▶ _DATA EXTRACTS_
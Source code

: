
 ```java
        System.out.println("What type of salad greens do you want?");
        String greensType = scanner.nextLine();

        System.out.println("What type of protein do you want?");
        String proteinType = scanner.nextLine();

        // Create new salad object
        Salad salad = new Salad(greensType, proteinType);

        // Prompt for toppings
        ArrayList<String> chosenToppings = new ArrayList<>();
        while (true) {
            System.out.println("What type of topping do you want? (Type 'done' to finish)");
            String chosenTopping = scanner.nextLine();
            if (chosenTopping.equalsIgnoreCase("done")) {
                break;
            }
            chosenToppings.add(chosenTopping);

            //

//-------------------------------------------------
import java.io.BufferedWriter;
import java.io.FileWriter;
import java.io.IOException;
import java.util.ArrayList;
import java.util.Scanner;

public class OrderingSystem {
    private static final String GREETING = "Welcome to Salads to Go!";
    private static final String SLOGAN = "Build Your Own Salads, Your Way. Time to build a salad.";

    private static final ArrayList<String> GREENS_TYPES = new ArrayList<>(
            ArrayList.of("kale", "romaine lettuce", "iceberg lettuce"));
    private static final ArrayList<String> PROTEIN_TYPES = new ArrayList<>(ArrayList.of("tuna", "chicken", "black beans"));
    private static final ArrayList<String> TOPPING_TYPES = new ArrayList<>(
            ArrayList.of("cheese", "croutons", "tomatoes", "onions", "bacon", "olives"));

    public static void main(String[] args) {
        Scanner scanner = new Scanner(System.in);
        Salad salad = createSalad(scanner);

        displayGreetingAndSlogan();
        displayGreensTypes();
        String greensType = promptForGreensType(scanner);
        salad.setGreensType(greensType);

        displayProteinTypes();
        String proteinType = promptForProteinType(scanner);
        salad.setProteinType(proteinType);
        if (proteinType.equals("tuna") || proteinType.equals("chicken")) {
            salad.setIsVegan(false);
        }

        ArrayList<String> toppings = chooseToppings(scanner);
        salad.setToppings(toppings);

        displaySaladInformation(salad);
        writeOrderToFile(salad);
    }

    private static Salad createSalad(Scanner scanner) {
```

▶ _ASSIGNMENT_
Output the records in full. Keep every character as it is.

▶ _THE ANSWER_
Source code

:
 ```java
        System.out.println("What type of salad greens do you want?");
        String greensType = scanner.nextLine();

        System.out.println("What type of protein do you want?");
        String proteinType = scanner.nextLine();

        // Create new salad object
        Salad salad = new Salad(greensType, proteinType);

        // Prompt for toppings
        ArrayList<String> chosenToppings = new ArrayList<>();
        while (true) {
            System.out.println("What type of topping do you want? (Type 'done' to finish)");
            String chosenTopping = scanner.nextLine();
            if (chosenTopping.equalsIgnoreCase("done")) {
                break;
            }
            chosenToppings.add(chosenTopping);

            //

//-------------------------------------------------
import java.io.BufferedWriter;
import java.io.FileWriter;
import java.io.IOException;
import java.util.ArrayList;
import java.util.Scanner;

public class OrderingSystem {
    private static final String GREETING = "Welcome to Salads to Go!";
    private static final String SLOGAN = "Build Your Own Salads, Your Way. Time to build a salad.";

    private static final ArrayList<String> GREENS_TYPES = new ArrayList<>(
            ArrayList.of("kale", "romaine lettuce", "iceberg lettuce"));
    private static final ArrayList<String> PROTEIN_TYPES = new ArrayList<>(ArrayList.of("tuna", "chicken", "black beans"));
    private static final ArrayList<String> TOPPING_TYPES = new ArrayList<>(
            ArrayList.of("cheese", "croutons", "tomatoes", "onions", "bacon", "olives"));

    public static void main(String[] args) {
        Scanner scanner = new Scanner(System.in);
        Salad salad = createSalad(scanner);

        displayGreetingAndSlogan();
        displayGreensTypes();
        String greensType = promptForGreensType(scanner);
        salad.setGreensType(greensType);

        displayProteinTypes();
        String proteinType = promptForProteinType(scanner);
        salad.setProteinType(proteinType);
        if (proteinType.equals("tuna") || proteinType.equals("chicken")) {
            salad.setIsVegan(false);
        }

        ArrayList<String> toppings = chooseToppings(scanner);
        salad.setToppings(toppings);

        displaySaladInformation(salad);
        writeOrderToFile(salad);
    }

    private static Salad createSalad(Scanner scanner) {
```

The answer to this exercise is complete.